Evangelist converts PDF to JPEGs quickly using Golang, Ghostscript, and epeg.
To use it, first run the server:
$ go run server.go
# => Serving on 0.0.0.0:8000
Then, make a POST request to the server's root path with two parameters:
s3PDFPath
: The S3 path that refers to the PDF to convert.s3JPEGPath
: The S3 path to upload JPEGs to. This should include a %d symbol that will be replaced by the page number.
Three JPEGs will be uploaded for each page: one small, one normal, and one
large. The %d in s3JPEGPath
will actually be replaced by "{pageNumber}-small"
for the small JPEG, "{pageNumber}" for the normal JPEG and "{pageNumber}-large"
for the large JPEG.
For instance, if s3JPEGPath
is "split-pages/page%d.jpg", then:
- A small JPEG for page 1 will be uploaded to "split-pages/page1-small.jpg"
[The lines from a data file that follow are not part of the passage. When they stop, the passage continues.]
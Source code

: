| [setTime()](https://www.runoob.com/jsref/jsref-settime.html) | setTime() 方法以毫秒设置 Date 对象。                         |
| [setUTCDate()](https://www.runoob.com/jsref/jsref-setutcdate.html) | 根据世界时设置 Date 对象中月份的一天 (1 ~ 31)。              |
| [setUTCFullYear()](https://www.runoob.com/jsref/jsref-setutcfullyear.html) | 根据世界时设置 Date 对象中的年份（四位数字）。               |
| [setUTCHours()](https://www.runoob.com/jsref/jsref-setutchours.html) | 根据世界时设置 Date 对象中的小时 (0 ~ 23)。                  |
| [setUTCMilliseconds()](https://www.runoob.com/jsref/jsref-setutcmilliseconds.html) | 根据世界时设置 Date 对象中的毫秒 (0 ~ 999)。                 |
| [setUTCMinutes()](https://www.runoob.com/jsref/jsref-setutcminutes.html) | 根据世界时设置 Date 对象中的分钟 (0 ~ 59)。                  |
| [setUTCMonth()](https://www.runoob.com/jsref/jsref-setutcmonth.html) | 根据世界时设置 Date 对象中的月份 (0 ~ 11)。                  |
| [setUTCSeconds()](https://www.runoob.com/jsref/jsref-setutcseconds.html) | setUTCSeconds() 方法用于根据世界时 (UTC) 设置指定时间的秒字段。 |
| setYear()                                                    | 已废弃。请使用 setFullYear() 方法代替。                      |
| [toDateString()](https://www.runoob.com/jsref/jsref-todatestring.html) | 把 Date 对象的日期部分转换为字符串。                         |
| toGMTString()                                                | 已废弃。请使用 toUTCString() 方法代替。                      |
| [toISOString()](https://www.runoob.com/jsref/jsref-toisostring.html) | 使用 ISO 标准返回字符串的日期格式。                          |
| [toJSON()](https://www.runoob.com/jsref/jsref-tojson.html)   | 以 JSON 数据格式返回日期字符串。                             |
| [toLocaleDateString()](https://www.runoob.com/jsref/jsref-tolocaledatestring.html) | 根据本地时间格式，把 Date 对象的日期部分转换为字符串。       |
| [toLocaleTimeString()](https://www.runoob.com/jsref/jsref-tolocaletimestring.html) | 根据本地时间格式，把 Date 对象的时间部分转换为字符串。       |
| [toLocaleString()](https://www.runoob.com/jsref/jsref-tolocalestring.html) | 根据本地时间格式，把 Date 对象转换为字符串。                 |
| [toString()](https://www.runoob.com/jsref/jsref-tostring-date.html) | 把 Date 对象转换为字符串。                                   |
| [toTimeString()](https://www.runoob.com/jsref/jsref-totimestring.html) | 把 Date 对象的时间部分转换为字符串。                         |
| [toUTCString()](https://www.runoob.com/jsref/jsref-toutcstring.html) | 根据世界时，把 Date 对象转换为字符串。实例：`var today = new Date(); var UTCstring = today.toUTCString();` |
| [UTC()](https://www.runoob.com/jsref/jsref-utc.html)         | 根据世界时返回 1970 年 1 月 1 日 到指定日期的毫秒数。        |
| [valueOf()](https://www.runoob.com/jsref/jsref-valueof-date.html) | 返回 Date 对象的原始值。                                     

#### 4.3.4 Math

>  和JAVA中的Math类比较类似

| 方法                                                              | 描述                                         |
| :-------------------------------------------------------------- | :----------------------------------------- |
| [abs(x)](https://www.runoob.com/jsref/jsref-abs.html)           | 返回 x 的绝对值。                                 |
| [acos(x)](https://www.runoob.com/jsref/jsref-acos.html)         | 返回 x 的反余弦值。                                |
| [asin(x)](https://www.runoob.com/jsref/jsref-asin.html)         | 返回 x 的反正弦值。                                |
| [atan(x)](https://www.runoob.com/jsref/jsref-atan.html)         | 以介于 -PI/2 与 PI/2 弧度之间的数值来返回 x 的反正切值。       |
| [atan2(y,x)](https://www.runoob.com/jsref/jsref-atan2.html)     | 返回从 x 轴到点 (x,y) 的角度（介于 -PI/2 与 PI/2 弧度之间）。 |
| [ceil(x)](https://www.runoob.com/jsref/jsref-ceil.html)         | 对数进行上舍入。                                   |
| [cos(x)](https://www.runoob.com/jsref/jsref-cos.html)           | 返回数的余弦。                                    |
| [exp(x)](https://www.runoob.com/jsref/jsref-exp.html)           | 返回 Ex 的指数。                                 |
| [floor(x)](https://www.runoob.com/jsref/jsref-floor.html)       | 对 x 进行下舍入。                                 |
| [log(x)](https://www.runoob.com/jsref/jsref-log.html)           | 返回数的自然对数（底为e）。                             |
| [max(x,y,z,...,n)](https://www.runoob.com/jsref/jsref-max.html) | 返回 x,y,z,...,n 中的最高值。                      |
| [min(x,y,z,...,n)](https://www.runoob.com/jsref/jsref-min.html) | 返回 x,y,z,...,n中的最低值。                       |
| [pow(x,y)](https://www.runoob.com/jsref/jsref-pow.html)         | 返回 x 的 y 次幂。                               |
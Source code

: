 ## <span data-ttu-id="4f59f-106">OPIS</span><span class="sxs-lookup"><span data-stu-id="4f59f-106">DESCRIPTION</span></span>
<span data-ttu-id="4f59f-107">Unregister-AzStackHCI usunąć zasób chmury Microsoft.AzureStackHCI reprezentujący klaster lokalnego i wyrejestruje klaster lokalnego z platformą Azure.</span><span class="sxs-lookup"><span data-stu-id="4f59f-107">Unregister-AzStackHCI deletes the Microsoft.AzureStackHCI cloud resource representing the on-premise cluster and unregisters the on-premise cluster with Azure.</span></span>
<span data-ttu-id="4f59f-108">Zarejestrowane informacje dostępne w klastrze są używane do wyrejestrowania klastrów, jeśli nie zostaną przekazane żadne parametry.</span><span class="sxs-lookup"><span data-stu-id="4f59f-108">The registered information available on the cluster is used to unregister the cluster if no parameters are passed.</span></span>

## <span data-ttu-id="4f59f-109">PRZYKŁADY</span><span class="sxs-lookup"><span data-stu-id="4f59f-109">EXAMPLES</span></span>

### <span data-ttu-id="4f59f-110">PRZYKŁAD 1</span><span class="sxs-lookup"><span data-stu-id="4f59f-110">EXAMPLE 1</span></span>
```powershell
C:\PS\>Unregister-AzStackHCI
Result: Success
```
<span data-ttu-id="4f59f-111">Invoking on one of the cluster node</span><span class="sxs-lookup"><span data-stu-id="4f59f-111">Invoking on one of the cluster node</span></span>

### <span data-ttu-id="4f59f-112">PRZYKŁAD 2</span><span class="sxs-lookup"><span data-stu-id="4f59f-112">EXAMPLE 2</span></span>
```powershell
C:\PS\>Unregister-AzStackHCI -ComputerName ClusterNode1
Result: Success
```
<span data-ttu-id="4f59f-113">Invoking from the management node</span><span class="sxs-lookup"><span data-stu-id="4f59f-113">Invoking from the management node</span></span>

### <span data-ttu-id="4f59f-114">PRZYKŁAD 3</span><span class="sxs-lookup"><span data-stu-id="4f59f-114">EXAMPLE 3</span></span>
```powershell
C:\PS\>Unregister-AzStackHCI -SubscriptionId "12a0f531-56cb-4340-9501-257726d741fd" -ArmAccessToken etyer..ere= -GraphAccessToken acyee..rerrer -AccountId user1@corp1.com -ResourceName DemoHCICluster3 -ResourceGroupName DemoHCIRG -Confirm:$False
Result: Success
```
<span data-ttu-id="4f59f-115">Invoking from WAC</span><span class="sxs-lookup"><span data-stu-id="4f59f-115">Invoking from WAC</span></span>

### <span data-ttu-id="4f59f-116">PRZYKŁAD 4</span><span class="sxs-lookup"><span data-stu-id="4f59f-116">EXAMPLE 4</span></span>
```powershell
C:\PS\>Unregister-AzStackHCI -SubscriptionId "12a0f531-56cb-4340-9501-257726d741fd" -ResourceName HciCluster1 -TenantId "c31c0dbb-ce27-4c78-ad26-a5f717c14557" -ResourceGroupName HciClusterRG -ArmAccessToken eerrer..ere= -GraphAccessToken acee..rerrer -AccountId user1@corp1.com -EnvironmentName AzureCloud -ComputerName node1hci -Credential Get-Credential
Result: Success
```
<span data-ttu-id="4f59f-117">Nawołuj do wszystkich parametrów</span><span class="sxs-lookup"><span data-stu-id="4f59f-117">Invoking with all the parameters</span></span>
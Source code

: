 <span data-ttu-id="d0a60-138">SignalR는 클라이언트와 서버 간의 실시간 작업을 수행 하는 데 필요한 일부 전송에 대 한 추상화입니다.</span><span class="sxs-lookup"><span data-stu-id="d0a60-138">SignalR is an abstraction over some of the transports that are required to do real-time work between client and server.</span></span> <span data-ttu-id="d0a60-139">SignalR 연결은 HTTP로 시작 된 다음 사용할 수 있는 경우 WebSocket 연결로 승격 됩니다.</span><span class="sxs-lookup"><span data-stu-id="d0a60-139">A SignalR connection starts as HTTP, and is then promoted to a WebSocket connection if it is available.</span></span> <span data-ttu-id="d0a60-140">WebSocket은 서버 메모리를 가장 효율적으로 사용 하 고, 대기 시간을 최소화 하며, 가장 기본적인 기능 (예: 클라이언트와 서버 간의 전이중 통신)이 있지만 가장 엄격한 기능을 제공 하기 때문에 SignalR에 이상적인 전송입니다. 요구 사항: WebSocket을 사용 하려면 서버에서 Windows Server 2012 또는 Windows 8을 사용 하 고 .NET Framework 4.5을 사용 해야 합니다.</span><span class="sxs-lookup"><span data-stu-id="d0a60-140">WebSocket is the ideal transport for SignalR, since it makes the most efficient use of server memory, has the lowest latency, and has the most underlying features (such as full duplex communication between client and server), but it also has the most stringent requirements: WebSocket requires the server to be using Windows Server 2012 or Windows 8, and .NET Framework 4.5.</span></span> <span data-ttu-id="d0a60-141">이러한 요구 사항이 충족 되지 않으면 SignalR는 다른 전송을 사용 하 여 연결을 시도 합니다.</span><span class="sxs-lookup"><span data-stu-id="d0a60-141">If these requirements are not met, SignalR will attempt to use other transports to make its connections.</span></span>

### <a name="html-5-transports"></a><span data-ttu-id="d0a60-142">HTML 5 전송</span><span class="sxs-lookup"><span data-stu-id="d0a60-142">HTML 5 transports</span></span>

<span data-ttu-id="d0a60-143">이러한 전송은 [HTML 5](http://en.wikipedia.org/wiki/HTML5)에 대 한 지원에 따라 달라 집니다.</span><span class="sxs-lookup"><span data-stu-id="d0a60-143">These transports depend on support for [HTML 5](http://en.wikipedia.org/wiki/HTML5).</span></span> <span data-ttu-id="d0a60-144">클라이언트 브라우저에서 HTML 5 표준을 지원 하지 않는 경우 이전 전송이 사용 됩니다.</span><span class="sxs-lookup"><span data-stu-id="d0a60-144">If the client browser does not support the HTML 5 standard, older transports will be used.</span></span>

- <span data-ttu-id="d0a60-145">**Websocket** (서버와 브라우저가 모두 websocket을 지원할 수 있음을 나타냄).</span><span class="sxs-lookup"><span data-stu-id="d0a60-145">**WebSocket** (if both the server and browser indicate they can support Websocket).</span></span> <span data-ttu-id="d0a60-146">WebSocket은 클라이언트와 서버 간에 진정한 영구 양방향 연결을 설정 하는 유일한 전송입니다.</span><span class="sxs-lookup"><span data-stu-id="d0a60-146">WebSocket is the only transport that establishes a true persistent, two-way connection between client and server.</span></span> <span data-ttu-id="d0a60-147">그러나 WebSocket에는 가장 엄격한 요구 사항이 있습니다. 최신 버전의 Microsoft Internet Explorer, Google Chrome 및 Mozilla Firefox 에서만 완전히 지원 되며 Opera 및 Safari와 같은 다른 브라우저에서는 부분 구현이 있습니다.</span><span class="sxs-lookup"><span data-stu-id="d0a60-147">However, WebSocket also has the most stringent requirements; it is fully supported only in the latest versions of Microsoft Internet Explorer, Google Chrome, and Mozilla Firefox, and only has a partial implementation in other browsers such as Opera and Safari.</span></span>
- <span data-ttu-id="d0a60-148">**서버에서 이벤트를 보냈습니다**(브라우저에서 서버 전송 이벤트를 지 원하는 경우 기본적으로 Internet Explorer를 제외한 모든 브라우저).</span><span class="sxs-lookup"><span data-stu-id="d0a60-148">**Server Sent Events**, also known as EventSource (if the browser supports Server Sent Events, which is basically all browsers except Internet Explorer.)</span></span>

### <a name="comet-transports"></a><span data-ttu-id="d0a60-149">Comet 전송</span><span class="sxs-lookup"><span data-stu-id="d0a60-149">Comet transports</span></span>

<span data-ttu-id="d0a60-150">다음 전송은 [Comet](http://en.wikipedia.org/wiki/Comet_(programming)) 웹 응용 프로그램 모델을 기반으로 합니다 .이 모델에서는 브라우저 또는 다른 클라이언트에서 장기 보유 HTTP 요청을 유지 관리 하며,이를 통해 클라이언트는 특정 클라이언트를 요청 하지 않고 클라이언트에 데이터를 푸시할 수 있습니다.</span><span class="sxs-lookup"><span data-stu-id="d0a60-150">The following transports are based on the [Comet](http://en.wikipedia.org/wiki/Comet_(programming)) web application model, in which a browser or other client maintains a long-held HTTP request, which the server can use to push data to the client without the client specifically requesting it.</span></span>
- A normal JPEG for page 1 will be uploaded to "split-pages/page1.jpg"
- A large JPEG for page 1 will be uploaded to "split-pages/page1-large.jpg"
Here's an example request:
$ curl -d
"s3PDFPath=exam-pdf/0mzvCOQXkGixnu0LrUGjPuagFevCQ120140203000038.pdf&s3JPEGPath=split-pages/gotest%25d.jpg"
localhost:8000
# => Done
Note that the '%' sign in s3JPEGPath
must be escaped as '%25' due to the
rules of parsing multipart form content.
The above command downloads the given PDF, converts all 6 pages into 18 JPEGs, and uploads the JPEGs to S3 in ~7.5 seconds.